Next, we need to add two columns from the CustomerSink table: InsertedDate and ModifiedDate. These columns aren’t in the source table, so we need to add them before we write new data to the destination table. We’re going to use the Lookup function to do that. It’s similar to an outer join, so it will keep all of the data from the source stream and add all of the columns in the lookup stream.

All right, click the plus sign and select “Lookup”. We’ll call it “LookupCustomerID”. Set the lookup stream to CustomerSink. For the lookup conditions, we need to get it to match the rows based on the CustomerID. That is, rows with the same CustomerID should be joined together. So set both sides to CustomerID.

Let’s go to Data preview. It has duplicate columns, which is what we’re expecting. If we scroll to the right, you’ll see that we now have InsertedDate and ModifiedDate as well.

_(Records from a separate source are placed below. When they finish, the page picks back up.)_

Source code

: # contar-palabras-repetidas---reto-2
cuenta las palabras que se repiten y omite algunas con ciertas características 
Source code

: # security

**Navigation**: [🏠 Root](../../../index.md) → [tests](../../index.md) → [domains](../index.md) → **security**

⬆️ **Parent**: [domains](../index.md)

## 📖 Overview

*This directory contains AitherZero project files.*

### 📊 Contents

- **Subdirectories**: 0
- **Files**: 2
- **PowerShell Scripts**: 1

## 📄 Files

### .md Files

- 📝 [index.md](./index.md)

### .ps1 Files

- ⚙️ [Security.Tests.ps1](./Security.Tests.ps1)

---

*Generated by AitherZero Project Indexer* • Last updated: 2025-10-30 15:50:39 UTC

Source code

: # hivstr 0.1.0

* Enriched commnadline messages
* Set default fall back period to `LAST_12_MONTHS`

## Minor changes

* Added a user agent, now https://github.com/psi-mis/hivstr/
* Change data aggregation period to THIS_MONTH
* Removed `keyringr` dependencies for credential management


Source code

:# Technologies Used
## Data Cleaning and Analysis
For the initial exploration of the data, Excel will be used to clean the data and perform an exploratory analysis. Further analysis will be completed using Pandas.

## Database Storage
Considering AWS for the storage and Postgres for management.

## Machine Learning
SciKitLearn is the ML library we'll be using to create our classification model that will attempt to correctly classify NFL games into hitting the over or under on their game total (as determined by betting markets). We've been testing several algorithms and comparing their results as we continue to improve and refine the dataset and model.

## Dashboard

Now we need to fill those two columns in. Click the plus sign and select “Derived Column”. Let’s call this step “SetDates”. In the column dropdown, select “InsertedDate”. Notice that this is different from when we used Derived Column to create the hash key. In that case, we were creating a new column. In this case, we’re going to modify an existing column. Now paste this expression. It says that if this column is null, then set it to the current timestamp. Otherwise, leave it with the existing timestamp. That’s because this field should be set to the date and time when this customer was first added, so if there was already a timestamp there, it was added earlier, and we shouldn’t change the timestamp.

Then click “Add” and select the ModifiedDate column. Then paste in this expression. It’s much simpler because we always want to set the ModifiedDate field to the last time it was updated, which is the current timestamp. Now when we look in Data preview, those columns have been filled in.

Next, we’re going to write the new data to the destination table. But first, we have to set a policy as to how that should be done. Specifically, we’re going to tell it to allow upserts.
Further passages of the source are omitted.